Title: Petition of Adelaide Wilson, 27 May 1862
Date: May 27, 1862
Source Text: A microfilm reproduction of the original document held at the National Archives and Records Administration, Microcopy 520, Reel 4. The original document is held in the Records of the Accounting Officers of the Department of the Treasury, 1775–1978, National Archives and Records Administration, Record Group 217.6.5. Within the National Archives' Archival Description Catalog, see ARC Identifier 4644616 / MLR Number A1 347 (http://arcweb.archives.gov).
Civil War Washington ID: cww.00490
To the Commissioners under the act of Congress approved the 16th of April, 1862, entitled "An act for the release of certain persons held to service or labor in the District of Columbia."
by this her petition in writing, represents
and states, that she is a person loyal to the
United States, who, at the time of the passage of the said act of Congress, held
a claim to service or labor against Two person
s of African descent of the name s of
Charles Ferguson and Harriet
for and during the lives
life of said persons and that by said
act of Congress said persons were discharged and
freed of and from all claim of your petitioner to such service or labor; that at
the time of said discharge said
Charles Ferguson was of the age of thirty five years and of the personal description
- black man five feet seven or eight inches in height—
- Harriet Thomas black girl sixteen years of age four feet five inches in height—
That your petitioner acquired his claim to the aforesaid service or labor of said persons in manner following:(2)
- Chas. Furguson was willed to petitioner by her late husband Jno. H. A. Wilson which will was registered in the office of the Register of Wills in the District of Columbia in the year 1858
- Harriet Thomas was a gift from Regin Arnold (12 years ago) who bought her mother Susan Thomas from Wash: Young about eighteen years ago.
That your petitioner's claim to the service or labor of said persons was, at the time of said discharge therefrom, of the value of two thousand dollars in money.(3)
- Charles Ferguson an honest and industrious man who has been and now is working in the Anchor Shop at the navy yard for one dollar and fifty cents per day and is strong and healthy valued at fifteen hundred dollars
- Harriet Thomas an honest house servant strong and healthy valued at five hundred dollars. These persons are free from any moral mental or bodily infirmity
Your petitioner hereby declares that she bears true and faithful allegiance to the Government of the United States, and that she has not borne arms against the United States in the present rebellion, nor in any way given aid or comfort thereto.
And your petitioner further states and alleges, that she has not brought said persons into the District of Columbia since the passage of said act of Congress; and that, at the time of the passage thereof, said persons was held to service or labor therein under and by virtue of your petitioner's claim to such service or labor.

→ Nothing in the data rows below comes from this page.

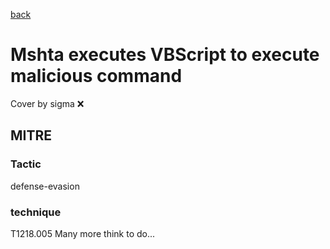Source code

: [back](../index.md)
# Mshta executes VBScript to execute malicious command
Cover by sigma :x: 
## MITRE
### Tactic
defense-evasion
### technique
T1218.005
Many more think to do...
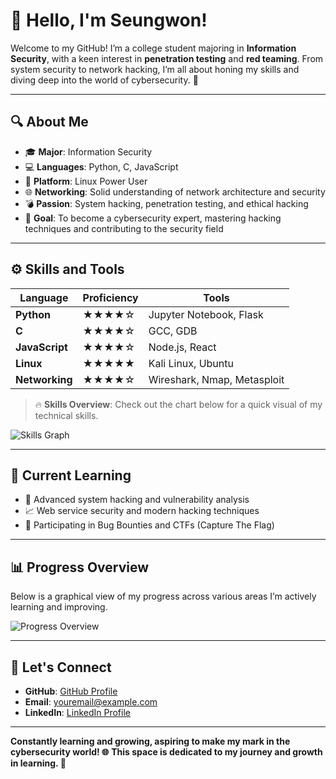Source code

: # 👋 Hello, I'm Seungwon!

Welcome to my GitHub! I’m a college student majoring in **Information Security**, with a keen interest in **penetration testing** and **red teaming**. From system security to network hacking, I’m all about honing my skills and diving deep into the world of cybersecurity. 🚀

---

## 🔍 About Me
- 🎓 **Major**: Information Security
- 💻 **Languages**: Python, C, JavaScript
- 🐧 **Platform**: Linux Power User
- 🌐 **Networking**: Solid understanding of network architecture and security
- 💣 **Passion**: System hacking, penetration testing, and ethical hacking
- 🎯 **Goal**: To become a cybersecurity expert, mastering hacking techniques and contributing to the security field

---

## ⚙️ Skills and Tools

| Language      | Proficiency | Tools                     |
|---------------|-------------|---------------------------|
| **Python**    | ★★★★☆      | Jupyter Notebook, Flask   |
| **C**         | ★★★★☆      | GCC, GDB                  |
| **JavaScript**| ★★★★☆      | Node.js, React            |
| **Linux**     | ★★★★★      | Kali Linux, Ubuntu        |
| **Networking**| ★★★★☆      | Wireshark, Nmap, Metasploit |

> 🔥 **Skills Overview**: Check out the chart below for a quick visual of my technical skills.

![Skills Graph](https://github.com/m0nk3ygod/m0nk3ygod/raw/main/skills-graph.png)

---

## 🌱 Current Learning
- 📜 Advanced system hacking and vulnerability analysis
- 📈 Web service security and modern hacking techniques
- 📂 Participating in Bug Bounties and CTFs (Capture The Flag)

---

## 📊 Progress Overview
Below is a graphical view of my progress across various areas I’m actively learning and improving.

![Progress Overview](https://github.com/your-username/your-repo/raw/main/progress-overview.png)

---

## 🤝 Let's Connect
- **GitHub**: [GitHub Profile](https://github.com/your-username)
- **Email**: youremail@example.com
- **LinkedIn**: [LinkedIn Profile](https://www.linkedin.com/in/your-linkedin-profile/)

---

**Constantly learning and growing, aspiring to make my mark in the cybersecurity world! 🌐**
**This space is dedicated to my journey and growth in learning. 📘**
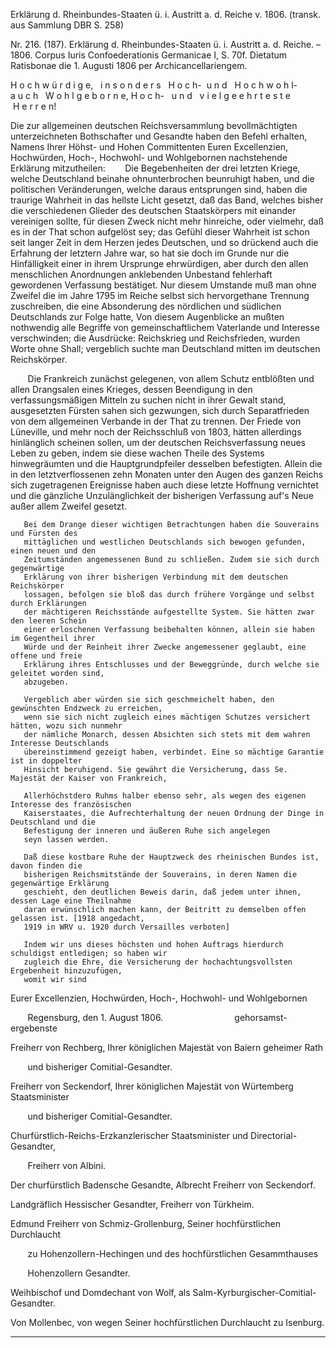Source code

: Erklärung d. Rheinbundes-Staaten ü. i. Austritt a. d. Reiche v. 1806.
(transk. aus Sammlung DBR S. 258)

Nr. 216. (187). Erklärung d. Rheinbundes-Staaten ü. i. Austritt a. d. Reiche. – 1806. Corpus Iuris Confoederationis Germanicae I, S. 70f. Dietatum Ratisbonae die 1. Augusti 1806 per Archicancellariengem.

H o c h w ü r d i g e,   i n s o n d e r s   H o c h-  u n d   H o c h w o h l-a u c h   W o h l g e b o r n e, H o c h-   u n d   v i e l g e e h r t e s t e   H e r r e n!

Die zur allgemeinen deutschen Reichsversammlung bevollmächtigten unterzeichneten Bothschafter und Gesandte haben den Befehl erhalten, Namens Ihrer Höhst- und Hohen Committenten Euren Excellenzien, Hochwürden, Hoch-,
Hochwohl- und Wohlgebornen nachstehende Erklärung mitzutheilen:
       Die Begebenheiten der drei letzten Kriege, welche Deutschland beinahe ohnunterbrochen beunruhigt haben, und die politischen Veränderungen, welche daraus entsprungen sind, haben die traurige Wahrheit in das hellste Licht gesetzt,
       daß das Band, welches bisher die verschiedenen Glieder des deutschen Staatskörpers mit einander vereinigen sollte, für diesen Zweck nicht mehr hinreiche, oder vielmehr, daß es in der That schon aufgelöst sey; das Gefühl dieser
       Wahrheit ist schon seit langer Zeit in dem Herzen jedes Deutschen, und so drückend auch die Erfahrung der letztern Jahre war, so hat sie doch im Grunde nur die Hinfälligkeit einer in ihrem Ursprunge ehrwürdigen, aber durch den
       allen menschlichen Anordnungen anklebenden Unbestand fehlerhaft gewordenen Verfassung bestätiget. Nur diesem Umstande muß man ohne Zweifel die im Jahre 1795 im Reiche selbst sich hervorgethane Trennung zuschreiben, die eine
       Absonderung des nördlichen und südlichen Deutschlands zur Folge hatte, Von diesem Augenblicke an mußten nothwendig alle Begriffe von gemeinschaftlichem Vaterlande und Interesse verschwinden; die Ausdrücke: Reichskrieg und Reichsfrieden,
       wurden Worte ohne Shall; vergeblich suchte man Deutschland mitten im deutschen Reichskörper.
       
       Die Frankreich zunächst gelegenen, von allem Schutz entblößten und allen Drangsalen eines Krieges, dessen Beendigung in den verfassungsmäßigen Mitteln zu suchen nicht in ihrer Gewalt stand, ausgesetzten Fürsten sahen sich gezwungen,
       sich durch Separatfrieden von dem allgemeinen Verbande in der That zu trennen. Der Friede von Lüneville, und mehr noch der Reichsschluß von 1803, hätten allerdings hinlänglich scheinen sollen, um der deutschen Reichsverfassung neues
       Leben zu geben, indem sie diese wachen Theile des Systems hinwegräumten und die Hauptgrundpfeiler desselben befestigten. Allein die in den letztverflossenen zehn Monaten unter den Augen des ganzen Reichs sich zugetragenen Ereignisse
       haben auch diese letzte Hoffnung vernichtet und die gänzliche Unzulänglichkeit der bisherigen Verfassung auf's Neue außer allem Zweifel gesetzt. 
       
       Bei dem Drange dieser wichtigen Betrachtungen haben die Souverains und Fürsten des
       mittäglichen und westlichen Deutschlands sich bewogen gefunden, einen neuen und den
       Zeitumständen angemessenen Bund zu schließen. Zudem sie sich durch gegenwärtige
       Erklärung von ihrer bisherigen Verbindung mit dem deutschen Reichskörper
       lossagen, befolgen sie bloß das durch frühere Vorgänge und selbst durch Erklärungen
       der mächtigeren Reichsstände aufgestellte System. Sie hätten zwar den leeren Schein
       einer erloschenen Verfassung beibehalten können, allein sie haben im Gegentheil ihrer
       Würde und der Reinheit ihrer Zwecke angemessener geglaubt, eine offene und freie
       Erklärung ihres Entschlusses und der Beweggründe, durch welche sie geleitet worden sind,
       abzugeben.
       
       Vergeblich aber würden sie sich geschmeichelt haben, den gewünschten Endzweck zu erreichen,
       wenn sie sich nicht zugleich eines mächtigen Schutzes versichert hätten, wozu sich nunmehr
       der nämliche Monarch, dessen Absichten sich stets mit dem wahren Interesse Deutschlands
       übereinstimmend gezeigt haben, verbindet. Eine so mächtige Garantie ist in doppelter
       Hinsicht beruhigend. Sie gewährt die Versicherung, dass Se. Majestät der Kaiser von Frankreich,
       
       Allerhöchstdero Ruhms halber ebenso sehr, als wegen des eigenen Interesse des französischen
       Kaiserstaates, die Aufrechterhaltung der neuen Ordnung der Dinge in Deutschland und die
       Befestigung der inneren und äußeren Ruhe sich angelegen
       seyn lassen werden.

       Daß diese kostbare Ruhe der Hauptzweck des rheinischen Bundes ist, davon finden die
       bisherigen Reichsmitstände der Souverains, in deren Namen die gegenwärtige Erklärung
       geschieht, den deutlichen Beweis darin, daß jedem unter ihnen, dessen Lage eine Theilnahme
       daran erwünschlich machen kann, der Beitritt zu demselben offen gelassen ist. [1918 angedacht,
       1919 in WRV u. 1920 durch Versailles verboten]

       Indem wir uns dieses höchsten und hohen Auftrags hierdurch schuldigst entledigen; so haben wir
       zugleich die Ehre, die Versicherung der hochachtungsvollsten Ergebenheit hinzuzufügen,
       womit wir sind
Eurer Excellenzien, Hochwürden, Hoch-, Hochwohl- und Wohlgebornen

       Regensburg, den 1. August 1806.                             gehorsamst-ergebenste
       
Freiherr von Rechberg, Ihrer königlichen Majestät von Baiern geheimer Rath

       und bisheriger Comitial-Gesandter.
       
Freiherr von Seckendorf, Ihrer königlichen Majestät von Würtemberg Staatsminister

       und bisheriger Comitial-Gesandter.
       
Churfürstlich-Reichs-Erzkanzlerischer Staatsminister und Directorial-Gesandter,

       Freiherr von Albini. 
       
Der churfürstlich Badensche Gesandte, Albrecht Freiherr von Seckendorf.

Landgräflich Hessischer Gesandter, Freiherr von Türkheim.

Edmund Freiherr von Schmiz-Grollenburg, Seiner hochfürstlichen Durchlaucht

       zu Hohenzollern-Hechingen und des hochfürstlichen Gesammthauses
       
       Hohenzollern Gesandter.
       
Weihbischof und Domdechant von Wolf, als Salm-Kyrburgischer-Comitial-Gesandter.

Von Mollenbec, von wegen Seiner hochfürstlichen Durchlaucht zu Isenburg.

-----------------------

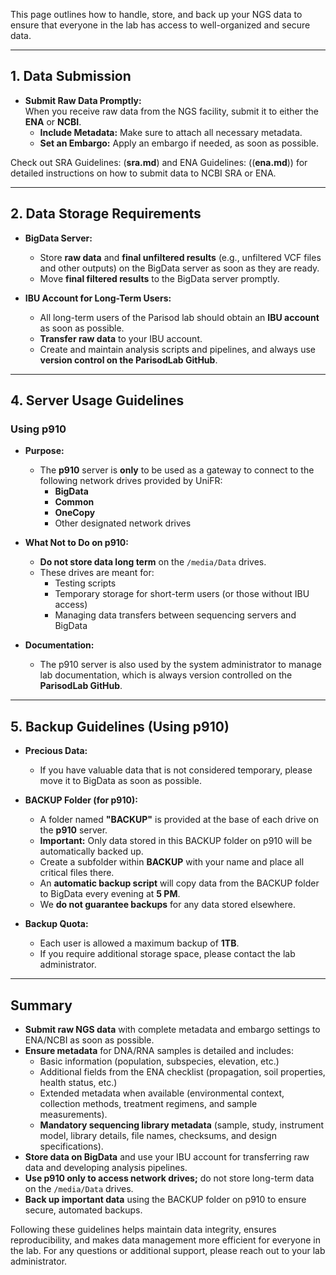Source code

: This page outlines how to handle, store, and back up your NGS data to ensure that everyone in the lab has access to well-organized and secure data.

---

## 1. Data Submission

- **Submit Raw Data Promptly:**  
  When you receive raw data from the NGS facility, submit it to either the **ENA** or **NCBI**.  
  - **Include Metadata:** Make sure to attach all necessary metadata.
  - **Set an Embargo:** Apply an embargo if needed, as soon as possible.

Check out SRA Guidelines: (__sra.md__) and ENA Guidelines: ((__ena.md__)) for detailed instructions on how to submit data to NCBI SRA or ENA.

---


## 2. Data Storage Requirements

- **BigData Server:**  
  - Store **raw data** and **final unfiltered results** (e.g., unfiltered VCF files and other outputs) on the BigData server as soon as they are ready.
  - Move **final filtered results** to the BigData server promptly.

- **IBU Account for Long-Term Users:**  
  - All long-term users of the Parisod lab should obtain an **IBU account** as soon as possible.
  - **Transfer raw data** to your IBU account.
  - Create and maintain analysis scripts and pipelines, and always use **version control on the ParisodLab GitHub**.

---

## 4. Server Usage Guidelines

### Using p910
- **Purpose:**  
  - The **p910** server is **only** to be used as a gateway to connect to the following network drives provided by UniFR:
    - **BigData**
    - **Common**
    - **OneCopy**
    - Other designated network drives

- **What Not to Do on p910:**  
  - **Do not store data long term** on the `/media/Data` drives.
  - These drives are meant for:
    - Testing scripts
    - Temporary storage for short-term users (or those without IBU access)
    - Managing data transfers between sequencing servers and BigData

- **Documentation:**  
  - The p910 server is also used by the system administrator to manage lab documentation, which is always version controlled on the **ParisodLab GitHub**.

---

## 5. Backup Guidelines (Using p910)

- **Precious Data:**  
  - If you have valuable data that is not considered temporary, please move it to BigData as soon as possible.

- **BACKUP Folder (for p910):**  
  - A folder named **"BACKUP"** is provided at the base of each drive on the **p910** server.
  - **Important:** Only data stored in this BACKUP folder on p910 will be automatically backed up.
  - Create a subfolder within **BACKUP** with your name and place all critical files there.
  - An **automatic backup script** will copy data from the BACKUP folder to BigData every evening at **5 PM**.
  - We **do not guarantee backups** for any data stored elsewhere.

- **Backup Quota:**  
  - Each user is allowed a maximum backup of **1TB**.  
  - If you require additional storage space, please contact the lab administrator.

---

## Summary

- **Submit raw NGS data** with complete metadata and embargo settings to ENA/NCBI as soon as possible.
- **Ensure metadata** for DNA/RNA samples is detailed and includes:
  - Basic information (population, subspecies, elevation, etc.)
  - Additional fields from the ENA checklist (propagation, soil properties, health status, etc.)
  - Extended metadata when available (environmental context, collection methods, treatment regimens, and sample measurements).
  - **Mandatory sequencing library metadata** (sample, study, instrument model, library details, file names, checksums, and design specifications).
- **Store data on BigData** and use your IBU account for transferring raw data and developing analysis pipelines.
- **Use p910 only to access network drives;** do not store long-term data on the `/media/Data` drives.
- **Back up important data** using the BACKUP folder on p910 to ensure secure, automated backups.

Following these guidelines helps maintain data integrity, ensures reproducibility, and makes data management more efficient for everyone in the lab. For any questions or additional support, please reach out to your lab administrator.
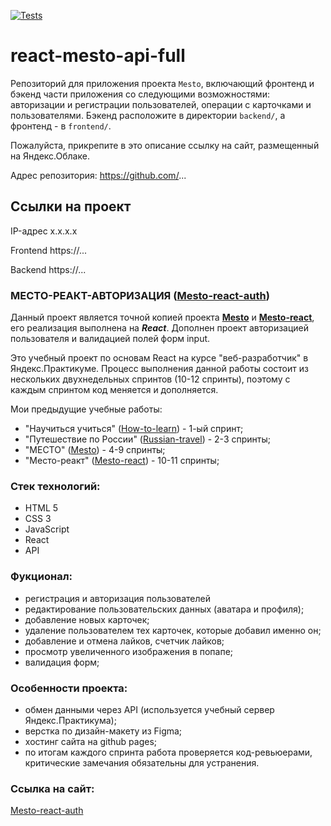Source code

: [![Tests](https://github.com/yandex-praktikum/react-mesto-api-full-gha/actions/workflows/tests.yml/badge.svg)](https://github.com/yandex-praktikum/react-mesto-api-full-gha/actions/workflows/tests.yml)

# react-mesto-api-full

Репозиторий для приложения проекта `Mesto`, включающий фронтенд и бэкенд части приложения со следующими возможностями: авторизации и регистрации пользователей, операции с карточками и пользователями. Бэкенд расположите в директории `backend/`, а фронтенд - в `frontend/`.

Пожалуйста, прикрепите в это описание ссылку на сайт, размещенный на Яндекс.Облаке.

Адрес репозитория: https://github.com/...

## Ссылки на проект

IP-адрес x.x.x.x

Frontend https://...

Backend https://...

### MЕСТО-РЕАКТ-АВТОРИЗАЦИЯ ([Mesto-react-auth](https://krylatka2022.github.io/react-mesto-auth/))

Данный проект является точной копией проекта **[Mesto](https://krylatka2022.github.io/Mesto/)** и **[Mesto-react](https://krylatka2022.github.io/Mesto-react/)**, его реализация выполнена на **_React_**. Дополнен проект авторизацией пользователя и валидацией полей форм input.

Это учебный проект по основам React на курсе "веб-разработчик" в Яндекс.Практикуме. Процесс выполнения данной работы состоит из нескольких двухнедельных спринтов (10-12 спринты), поэтому с каждым спринтом код меняется и дополняется.

Мои предыдущие учебные работы:

- "Научиться учиться" ([How-to-learn](https://krylatka2022.github.io/How-to-learn/)) - 1-ый спринт;
- "Путешествие по России" ([Russian-travel](https://krylatka2022.github.io/Russian-travel/)) - 2-3 спринты;
- "МЕСТО" ([Mesto](https://krylatka2022.github.io/Mesto/)) - 4-9 спринты;
- "Mесто-реакт" ([Mesto-react](https://krylatka2022.github.io/Mesto-react/)) - 10-11 спринты;

### Стек технологий:

- HTML 5
- CSS 3
- JavaScript
- React
- API

### Фукционал:

- регистрация и авторизация пользователей
- редактирование пользовательских данных (аватара и профиля);
- добавление новых карточек;
- удаление пользователем тех карточек, которые добавил именно он;
- добавление и отмена лайков, счетчик лайков;
- просмотр увеличенного изображения в попапе;
- валидация форм;

### Особенности проекта:

- обмен данными через API (используется учебный сервер Яндекс.Практикума);
- верстка по дизайн-макету из Figma;
- хостинг сайта на github pages;
- по итогам каждого спринта работа проверяется код-ревьюерами, критические замечания обязательны для устранения.

### Ссылка на сайт:

[Mesto-react-auth](https://krylatka2022.github.io/react-mesto-auth/)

Your petitioner further states and alleges, that her said claim to the service or labor of said personsdoes not originate in or by virtue of any transfer heretofore made by any person who has in any manner aided or sustained the present rebellion against the Government of the United States.
And your petitioner prays the said Commissioners to investigate and determine the validity of her said claim to the service or labor of said personsherein above set forth; and if the same be found to be valid, that they appraise and apportion the value of said claim in money, and report the same to the Secretary of the Treasury of the United States, in conformity to the provisions of said act of Congress.
[Form of the Oath for the Verification of the Petition.]
Washington County, ss.
I, Adelaide Wilson being duly sworn, do depose and say, that all the several matters and things which are set forth and stated in the foregoing petition, as of my own knowledge, are true in substance and in fact; and that all the several other matters and things therein set forth and stated, as from the information of others, I believe to be true in substance and in fact.
Sworn to and subscribed before me this 27th day of May A. D. 1862.
H Naylor J. Peace
Petition of Adelaide Wilson
Mrs. M. Barnes
Navy Yard G St bet. 6th & 7th Sts.
Note (2.)-- Here state how the claim was acquired, when, from whom, and for what price or consideration; and, if held under any written evidence of title, make exhibit thereof, or refer to the public record where the same may be found.
Note (3.)-- Here state such facts, if any there be, touching the value of the petitioner's claim to the service or labor of the person, as may enhance the same, and also such facts, if any, touching the moral, mental, and bodily infirmities or defects of said person, as impair the value of the petitioner's claim to such service or labor, and conclude such statement with an averment that the petitioner knows of no other infirmities or defects of said person which impair the value of petitioner's claim to such service or labor, and that he believes none other to exist. If the petitioner specify no such infirmity or defect, then his statement touching the value of his claim should conclude with an averment that he has no knowledge of any such infirmity or defect.